## Required work
Would you give the number of lines in the entries that contain the word "stuff"? Nothing else is needed.

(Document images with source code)
*** Block opens ***
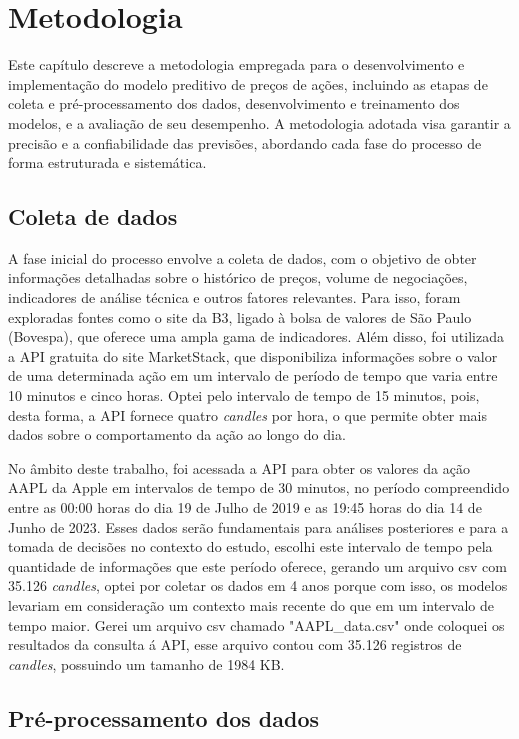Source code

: \chapter{Metodologia}

Este capítulo descreve a metodologia empregada para o desenvolvimento e implementação do modelo preditivo de preços de ações, incluindo as etapas de coleta e pré-processamento dos dados, desenvolvimento e treinamento dos modelos, e a avaliação de seu desempenho. A metodologia adotada visa garantir a precisão e a confiabilidade das previsões, abordando cada fase do processo de forma estruturada e sistemática.

\section{Coleta de dados}

A fase inicial do processo envolve a coleta de dados, com o objetivo de obter informações detalhadas sobre o histórico de preços, volume de negociações, indicadores de análise técnica e outros fatores relevantes. Para isso, foram exploradas fontes como o site da B3, ligado à bolsa de valores de São Paulo (Bovespa), que oferece uma ampla gama de indicadores. Além disso, foi utilizada a API gratuita do site MarketStack, que disponibiliza informações sobre o valor de uma determinada ação em um intervalo de período de tempo que varia entre 10 minutos e cinco horas. Optei pelo intervalo de tempo de 15 minutos, pois, desta forma, a API fornece quatro \textit{candles} por hora, o que permite obter mais dados sobre o comportamento da ação ao longo do dia.

No âmbito deste trabalho, foi acessada a API para obter os valores da ação AAPL da Apple em intervalos de tempo de 30 minutos, no período compreendido entre as 00:00 horas do dia 19 de Julho de 2019 e as 19:45 horas do dia 14 de Junho de 2023. Esses dados serão fundamentais para análises posteriores e para a tomada de decisões no contexto do estudo, escolhi este intervalo de tempo pela quantidade de informações que este período oferece, gerando um arquivo csv com 35.126 \textit{candles}, optei por coletar os dados em 4 anos porque com isso, os modelos levariam em consideração um contexto mais recente do que em um intervalo de tempo maior. Gerei um arquivo csv chamado "AAPL\_data.csv" onde coloquei os resultados da consulta á API, esse arquivo contou com 35.126 registros de \textit{candles}, possuindo um tamanho de 1984 KB.

\section{Pré-processamento dos dados}

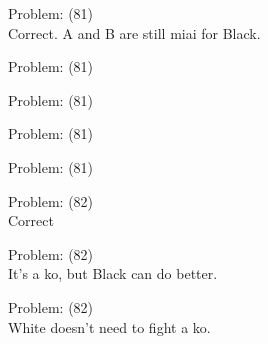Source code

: \documentclass[11pt]{article}
\begin{document}
\begin{minipage}[t]{0.5\textwidth}
  {\centering
  
  Problem: (81)\\
  Correct. A and B are still miai for Black.\\
  }
\end{minipage}
\begin{minipage}[t]{0.5\textwidth}
  {\centering
  
  Problem: (81)\\
  
  }
\end{minipage}
\begin{minipage}[t]{0.5\textwidth}
  {\centering
  
  Problem: (81)\\
  
  }
\end{minipage}
\begin{minipage}[t]{0.5\textwidth}
  {\centering
  
  Problem: (81)\\
  
  }
\end{minipage}
\begin{minipage}[t]{0.5\textwidth}
  {\centering
  
  Problem: (81)\\
  
  }
\end{minipage}
\begin{minipage}[t]{0.5\textwidth}
  {\centering
  
  Problem: (82)\\
  Correct\\
  }
\end{minipage}
\begin{minipage}[t]{0.5\textwidth}
  {\centering
  
  Problem: (82)\\
  It's a ko, but Black can do better.\\
  }
\end{minipage}
\begin{minipage}[t]{0.5\textwidth}
  {\centering
  
  Problem: (82)\\
  White doesn't need to fight a ko.\\
  }
\end{minipage}
\end{document}
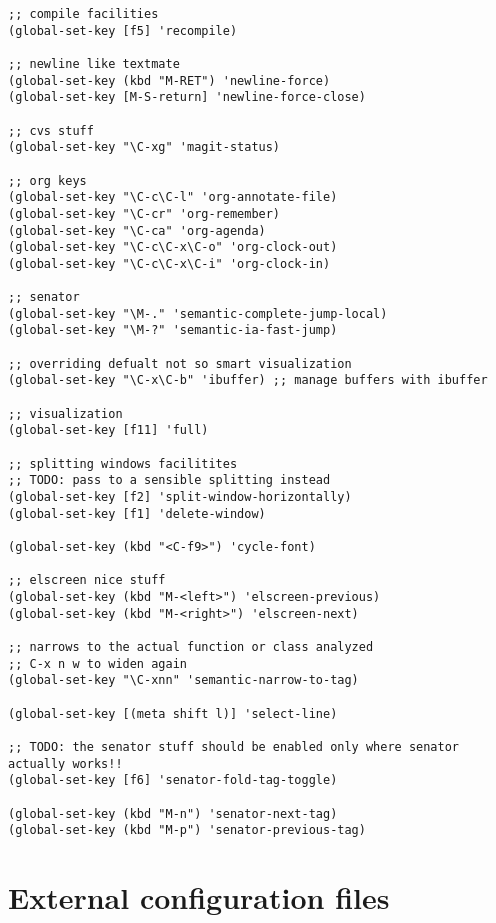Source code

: \documentclass[11pt]{article}
\begin{document}
\begin{verbatim}
;; compile facilities
(global-set-key [f5] 'recompile)

;; newline like textmate
(global-set-key (kbd "M-RET") 'newline-force)
(global-set-key [M-S-return] 'newline-force-close)

;; cvs stuff
(global-set-key "\C-xg" 'magit-status)

;; org keys
(global-set-key "\C-c\C-l" 'org-annotate-file)
(global-set-key "\C-cr" 'org-remember)
(global-set-key "\C-ca" 'org-agenda)
(global-set-key "\C-c\C-x\C-o" 'org-clock-out)
(global-set-key "\C-c\C-x\C-i" 'org-clock-in)

;; senator
(global-set-key "\M-." 'semantic-complete-jump-local)
(global-set-key "\M-?" 'semantic-ia-fast-jump)

;; overriding defualt not so smart visualization
(global-set-key "\C-x\C-b" 'ibuffer) ;; manage buffers with ibuffer

;; visualization
(global-set-key [f11] 'full)

;; splitting windows facilitites
;; TODO: pass to a sensible splitting instead
(global-set-key [f2] 'split-window-horizontally)
(global-set-key [f1] 'delete-window)

(global-set-key (kbd "<C-f9>") 'cycle-font)

;; elscreen nice stuff
(global-set-key (kbd "M-<left>") 'elscreen-previous)
(global-set-key (kbd "M-<right>") 'elscreen-next)

;; narrows to the actual function or class analyzed
;; C-x n w to widen again
(global-set-key "\C-xnn" 'semantic-narrow-to-tag)

(global-set-key [(meta shift l)] 'select-line)

;; TODO: the senator stuff should be enabled only where senator actually works!!
(global-set-key [f6] 'senator-fold-tag-toggle)

(global-set-key (kbd "M-n") 'senator-next-tag)
(global-set-key (kbd "M-p") 'senator-previous-tag)
\end{verbatim}

  
\section{External configuration files}
\label{sec-43}
\end{document}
*** Block closes ***
## Answer to the problem
3